BEGIN Data
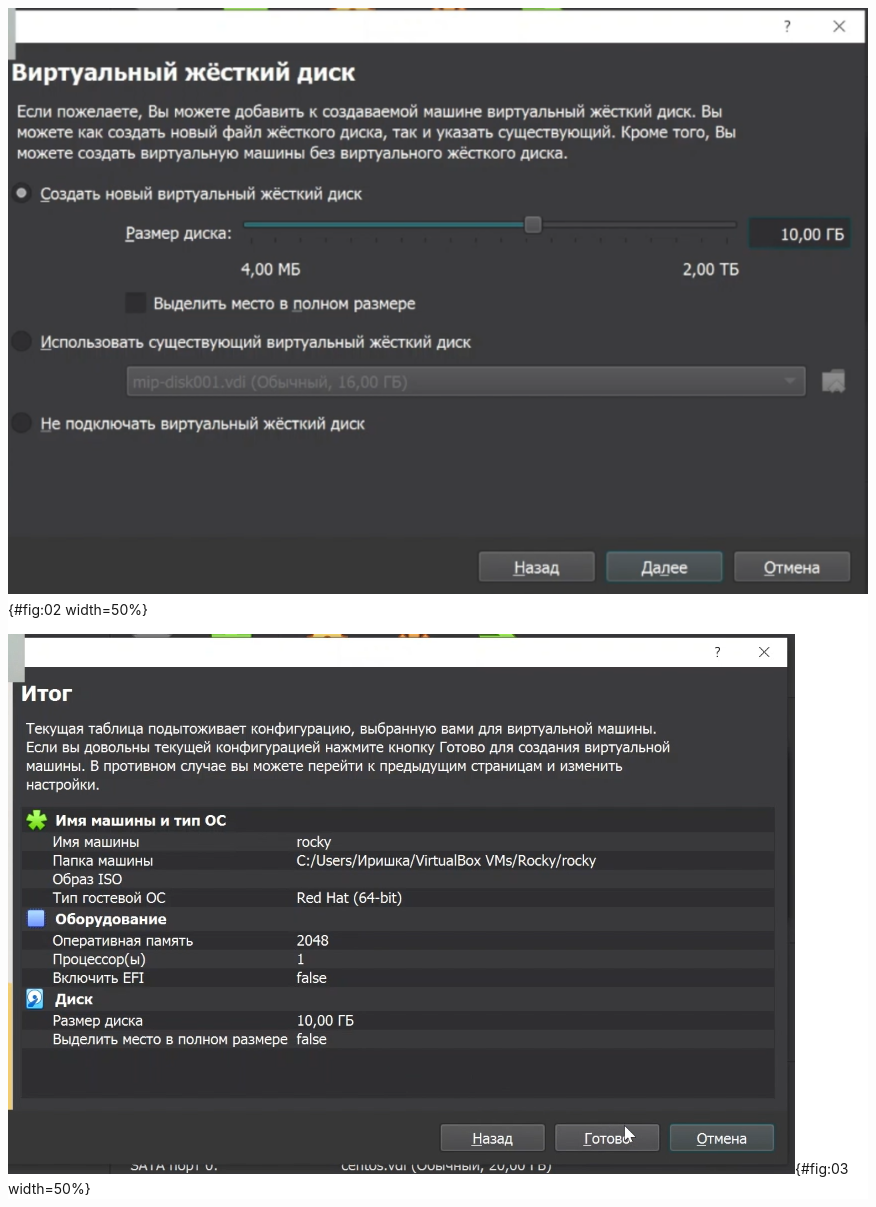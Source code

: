 
![Виртуальный жесткий диск](image/2.png){#fig:02 width=50%}


![Итоговая конфигурация для вм](image/3.png){#fig:03 width=50%}

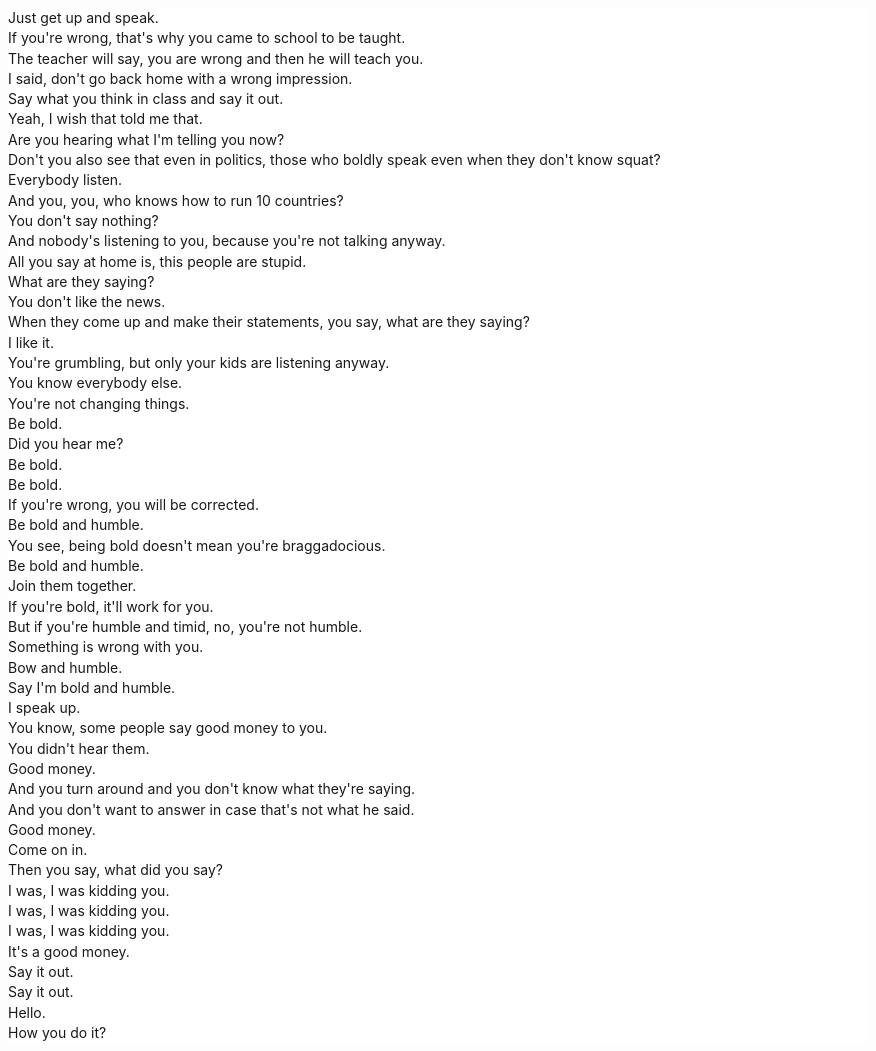 Just get up and speak.  
If you're wrong, that's why you came to school to be taught.  
The teacher will say, you are wrong and then he will teach you.  
I said, don't go back home with a wrong impression.  
Say what you think in class and say it out.  
 Yeah, I wish that told me that.  
Are you hearing what I'm telling you now?  
Don't you also see that even in politics, those who boldly speak even when they don't know squat?  
Everybody listen.  
And you, you, who knows how to run 10 countries?  
You don't say nothing?  
 And nobody's listening to you, because you're not talking anyway.  
All you say at home is, this people are stupid.  
What are they saying?  
You don't like the news.  
When they come up and make their statements, you say, what are they saying?  
I like it.  
You're grumbling, but only your kids are listening anyway.  
You know everybody else.  
You're not changing things.  
Be bold.  
Did you hear me?  
Be bold.  
Be bold.  
 If you're wrong, you will be corrected.  
Be bold and humble.  
You see, being bold doesn't mean you're braggadocious.  
Be bold and humble.  
Join them together.  
If you're bold, it'll work for you.  
But if you're humble and timid, no, you're not humble.  
Something is wrong with you.  
Bow and humble.  
Say I'm bold and humble.  
 I speak up.  
You know, some people say good money to you.  
You didn't hear them.  
Good money.  
And you turn around and you don't know what they're saying.  
And you don't want to answer in case that's not what he said.  
Good money.  
Come on in.  
Then you say, what did you say?  
I was, I was kidding you.  
I was, I was kidding you.  
I was, I was kidding you.  
It's a good money.  
Say it out.  
 Say it out.  
Hello.  
How you do it?  
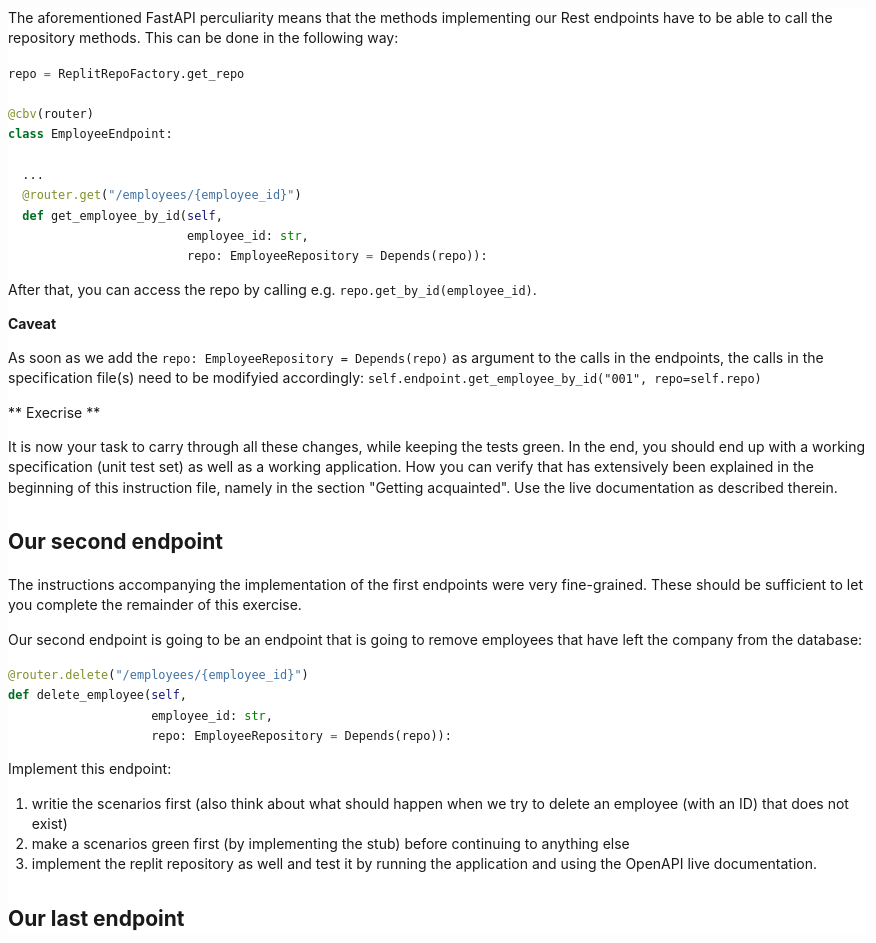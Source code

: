 The aforementioned FastAPI perculiarity means that the methods implementing our Rest endpoints have to be able to call the repository methods. This can be done in the following way:

```python
repo = ReplitRepoFactory.get_repo

@cbv(router)
class EmployeeEndpoint:

  ...
  @router.get("/employees/{employee_id}")
  def get_employee_by_id(self, 
                         employee_id: str, 
                         repo: EmployeeRepository = Depends(repo)):
```

After that, you can access the repo by calling e.g. `repo.get_by_id(employee_id)`.

**Caveat**

As soon as we add the `repo: EmployeeRepository = Depends(repo)` as argument to the calls in the endpoints, the calls in the specification file(s) need to be modifyied accordingly: `self.endpoint.get_employee_by_id("001", repo=self.repo)`

** Execrise **

It is now your task to carry through all these changes, while keeping the tests green. In the end, you should end up with a working specification (unit test set) as well as a working application. How you can verify that has extensively been explained in the beginning of this instruction file, namely in the section "Getting acquainted". Use the live documentation as described therein.


## Our second endpoint

The instructions accompanying the implementation of the first endpoints were very fine-grained. These should be sufficient to let you complete the remainder of this exercise.

Our second endpoint is going to be an endpoint that is going to remove employees that have left the company from the database:

```python
@router.delete("/employees/{employee_id}")
def delete_employee(self,
                    employee_id: str,
                    repo: EmployeeRepository = Depends(repo)):
```

Implement this endpoint:

1. writie the scenarios first (also think about what should happen when we try to delete an employee (with an ID) that does not exist)
2. make a scenarios green first (by implementing the stub) before continuing to anything else
3. implement the replit repository as well and test it by running the application and using the OpenAPI live documentation.

## Our last endpoint
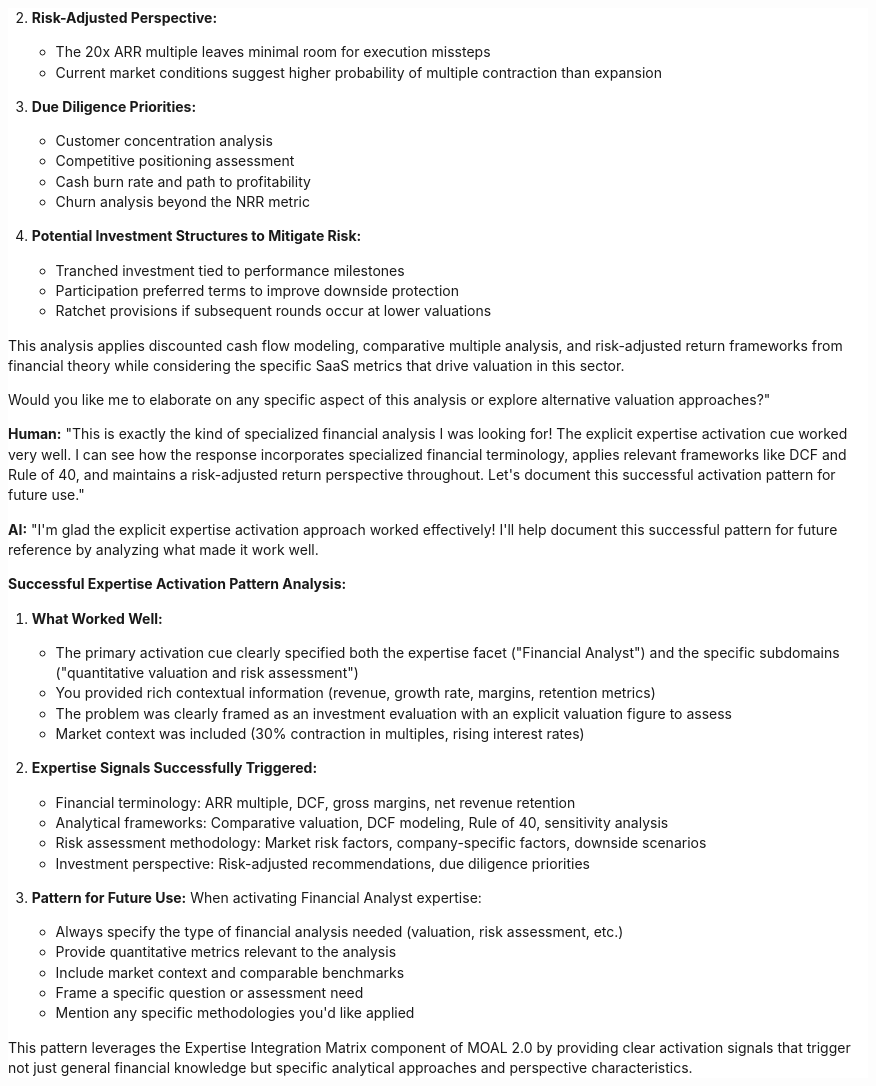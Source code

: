 2. **Risk-Adjusted Perspective:** 
   - The 20x ARR multiple leaves minimal room for execution missteps
   - Current market conditions suggest higher probability of multiple contraction than expansion

3. **Due Diligence Priorities:**
   - Customer concentration analysis
   - Competitive positioning assessment
   - Cash burn rate and path to profitability
   - Churn analysis beyond the NRR metric

4. **Potential Investment Structures to Mitigate Risk:**
   - Tranched investment tied to performance milestones
   - Participation preferred terms to improve downside protection
   - Ratchet provisions if subsequent rounds occur at lower valuations

This analysis applies discounted cash flow modeling, comparative multiple analysis, and risk-adjusted return frameworks from financial theory while considering the specific SaaS metrics that drive valuation in this sector.

Would you like me to elaborate on any specific aspect of this analysis or explore alternative valuation approaches?"

**Human:** "This is exactly the kind of specialized financial analysis I was looking for! The explicit expertise activation cue worked very well. I can see how the response incorporates specialized financial terminology, applies relevant frameworks like DCF and Rule of 40, and maintains a risk-adjusted return perspective throughout. Let's document this successful activation pattern for future use."

**AI:** "I'm glad the explicit expertise activation approach worked effectively! I'll help document this successful pattern for future reference by analyzing what made it work well.

**Successful Expertise Activation Pattern Analysis:**

1. **What Worked Well:**
   - The primary activation cue clearly specified both the expertise facet ("Financial Analyst") and the specific subdomains ("quantitative valuation and risk assessment")
   - You provided rich contextual information (revenue, growth rate, margins, retention metrics)
   - The problem was clearly framed as an investment evaluation with an explicit valuation figure to assess
   - Market context was included (30% contraction in multiples, rising interest rates)

2. **Expertise Signals Successfully Triggered:**
   - Financial terminology: ARR multiple, DCF, gross margins, net revenue retention
   - Analytical frameworks: Comparative valuation, DCF modeling, Rule of 40, sensitivity analysis
   - Risk assessment methodology: Market risk factors, company-specific factors, downside scenarios
   - Investment perspective: Risk-adjusted recommendations, due diligence priorities

3. **Pattern for Future Use:**
   When activating Financial Analyst expertise:
   - Always specify the type of financial analysis needed (valuation, risk assessment, etc.)
   - Provide quantitative metrics relevant to the analysis
   - Include market context and comparable benchmarks
   - Frame a specific question or assessment need
   - Mention any specific methodologies you'd like applied

This pattern leverages the Expertise Integration Matrix component of MOAL 2.0 by providing clear activation signals that trigger not just general financial knowledge but specific analytical approaches and perspective characteristics.
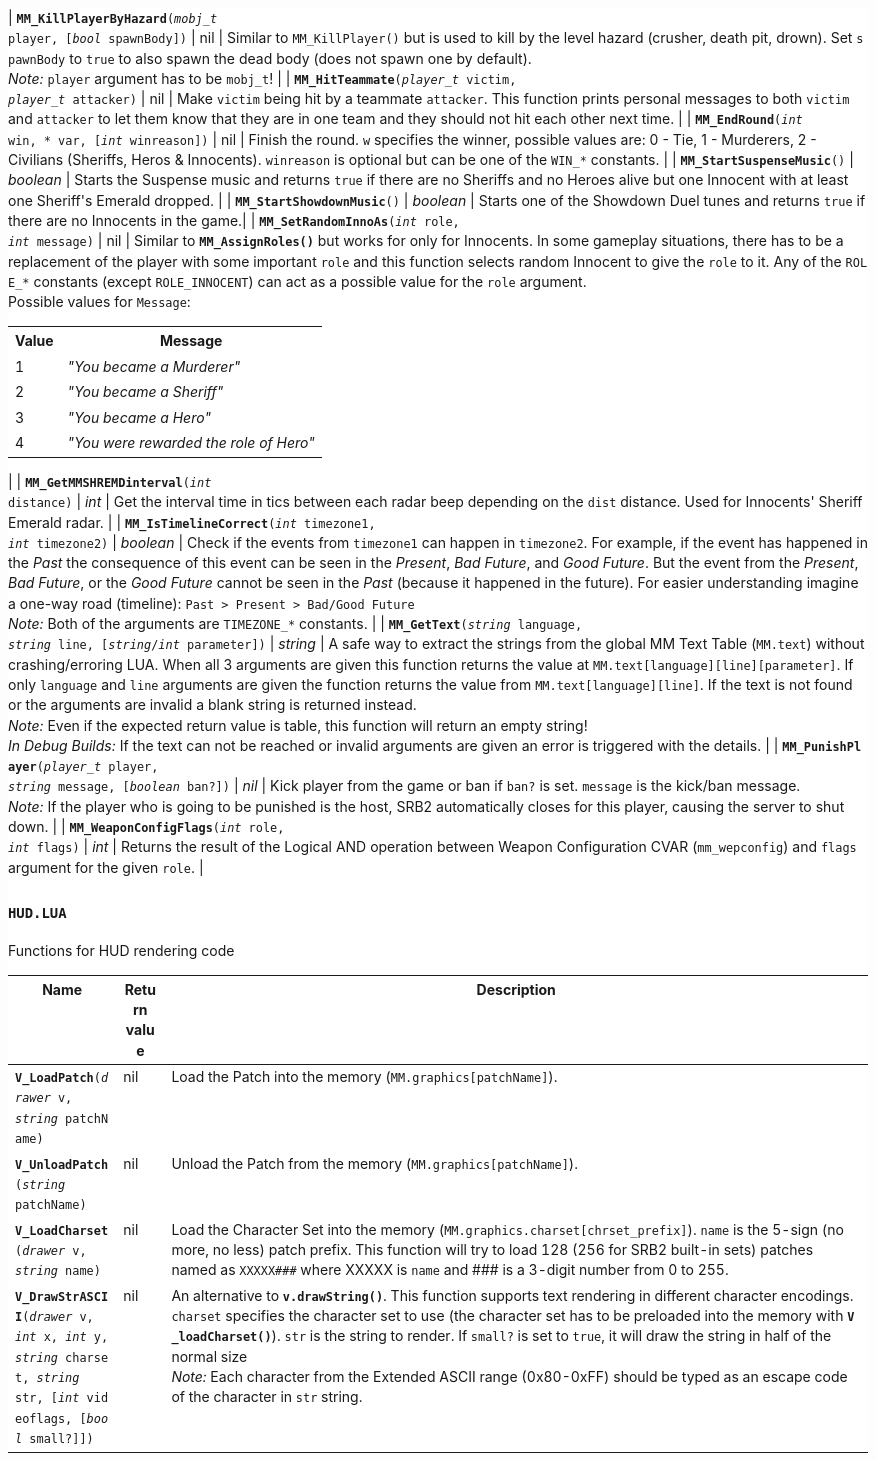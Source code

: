 | <code>**MM_KillPlayerByHazard**(*mobj_t* player, [*bool* spawnBody])</code> | nil | Similar to <code>MM_KillPlayer()</code> but is used to kill by the level hazard (crusher, death pit, drown). Set <code>spawnBody</code> to `true` to also spawn the dead body (does not spawn one by default).<br>*Note:* <code>player</code> argument has to be `mobj_t`! |
| <code>**MM_HitTeammate**(*player_t* victim, *player_t* attacker)</code> | nil | Make <code>victim</code> being hit by a teammate <code>attacker</code>. This function prints personal messages to both <code>victim</code> and <code>attacker</code> to let them know that they are in one team and they should not hit each other next time. |
| <code>**MM_EndRound**(*int* win, * var, [*int* winreason])</code> | nil | Finish the round. <code>w</code> specifies the winner, possible values are: 0 - Tie, 1 - Murderers, 2 - Civilians (Sheriffs, Heros & Innocents). <code>winreason</code> is optional but can be one of the `WIN_*` constants. |
| <code>**MM_StartSuspenseMusic**()</code> | *boolean* | Starts the Suspense music and returns `true` if there are no Sheriffs and no Heroes alive but one Innocent with at least one Sheriff's Emerald dropped. |
| <code>**MM_StartShowdownMusic**()</code> | *boolean* | Starts one of the Showdown Duel tunes and returns `true` if there are no Innocents in the game.|
| <code>**MM_SetRandomInnoAs**(*int* role, *int* message)</code> | nil | Similar to <code>**MM_AssignRoles()**</code> but works for only for Innocents. In some gameplay situations, there has to be a replacement of the player with some important <code>role</code> and this function selects random Innocent to give the <code>role</code> to it. Any of the `ROLE_*` constants (except `ROLE_INNOCENT`) can act as a possible value for the <code>role</code> argument.<br>Possible values for <code>Message</code>:<table><tr><th>Value</th><th>Message</th></tr><tr><td>1</td><td>*"You became a Murderer"*</td></tr><tr><td>2</td><td>*"You became a Sheriff"*</td></tr><tr><td>3</td><td>*"You became a Hero"*</td></tr><tr><td>4</td><td>*"You were rewarded the role of Hero"*</td></tr></table> |
| <code>**MM_GetMMSHREMDinterval**(*int* distance)</code> | *int* | Get the interval time in tics between each radar beep depending on the <code>dist</code> distance. Used for Innocents' Sheriff Emerald radar. |
| <code>**MM_IsTimelineCorrect**(*int* timezone1, *int* timezone2)</code> | *boolean* | Check if the events from <code>timezone1</code> can happen in <code>timezone2</code>. For example, if the event has happened in the *Past* the consequence of this event can be seen in the *Present*, *Bad Future*, and *Good Future*. But the event from the *Present*, *Bad Future*, or the *Good Future* cannot be seen in the *Past* (because it happened in the future). For easier understanding imagine a one-way road (timeline): `Past > Present > Bad/Good Future`<br>*Note:* Both of the arguments are `TIMEZONE_*` constants. |
| <code>**MM_GetText**(*string* language, *string* line, [*string*/*int* parameter])</code> | *string* | A safe way to extract the strings from the global MM Text Table (<code>MM.text</code>) without crashing/erroring LUA. When all 3 arguments are given this function returns the value at <code>MM.text[language][line][parameter]</code>. If only <code>language</code> and <code>line</code> arguments are given the function returns the value from <code>MM.text[language][line]</code>. If the text is not found or the arguments are invalid a blank string is returned instead.<br>*Note:* Even if the expected return value is table, this function will return an empty string!<br>*In Debug Builds:* If the text can not be reached or invalid arguments are given an error is triggered with the details. |
| <code>**MM_PunishPlayer**(*player_t* player, *string* message, [*boolean* ban?])</code> | *nil* | Kick player from the game or ban if <code>ban?</code> is set. <code>message</code> is the kick/ban message.<br>*Note:* If the player who is going to be punished is the host, SRB2 automatically closes for this player, causing the server to shut down. |
| <code>**MM_WeaponConfigFlags**(*int* role, *int* flags)</code> | *int* | Returns the result of the Logical AND operation between Weapon Configuration CVAR (`mm_wepconfig`) and <code>flags</code> argument for the given <code>role</code>. |

### `HUD.LUA`

Functions for HUD rendering code

| Name | Return value | Description  |
| --- | --- | --- |
| <code>**V_LoadPatch**(*drawer* v, *string* patchName)</code> | nil | Load the Patch into the memory (<code>MM.graphics[patchName]</code>). |
| <code>**V_UnloadPatch**(*string* patchName)</code> | nil | Unload the Patch from the memory (<code>MM.graphics[patchName]</code>). |
| <code>**V_LoadCharset**(*drawer* v, *string* name)</code> | nil | Load the Character Set into the memory (<code>MM.graphics.charset[chrset_prefix]</code>). <code>name</code> is the 5-sign (no more, no less) patch prefix. This function will try to load 128 (256 for SRB2 built-in sets) patches named as `XXXXX###` where XXXXX is <code>name</code> and ### is a 3-digit number from 0 to 255. |
| <code>**V_DrawStrASCII**(*drawer* v, *int* x, *int* y, *string* charset, *string* str, [*int* videoflags, [*bool* small?]])</code> | nil | An alternative to <code>**v.drawString()**</code>. This function supports text rendering in different character encodings. <code>charset</code> specifies the character set to use (the character set has to be preloaded into the memory with <code>**V_loadCharset()**</code>). <code>str</code> is the string to render. If <code>small?</code> is set to `true`, it will draw the string in half of the normal size<br>*Note:* Each character from the Extended ASCII range (0x80-0xFF) should be typed as an escape code of the character in <code>str</code> string. |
END Data
Going through the material, count each line that carries the word "rendering", and output only that count.

* Result for this task
2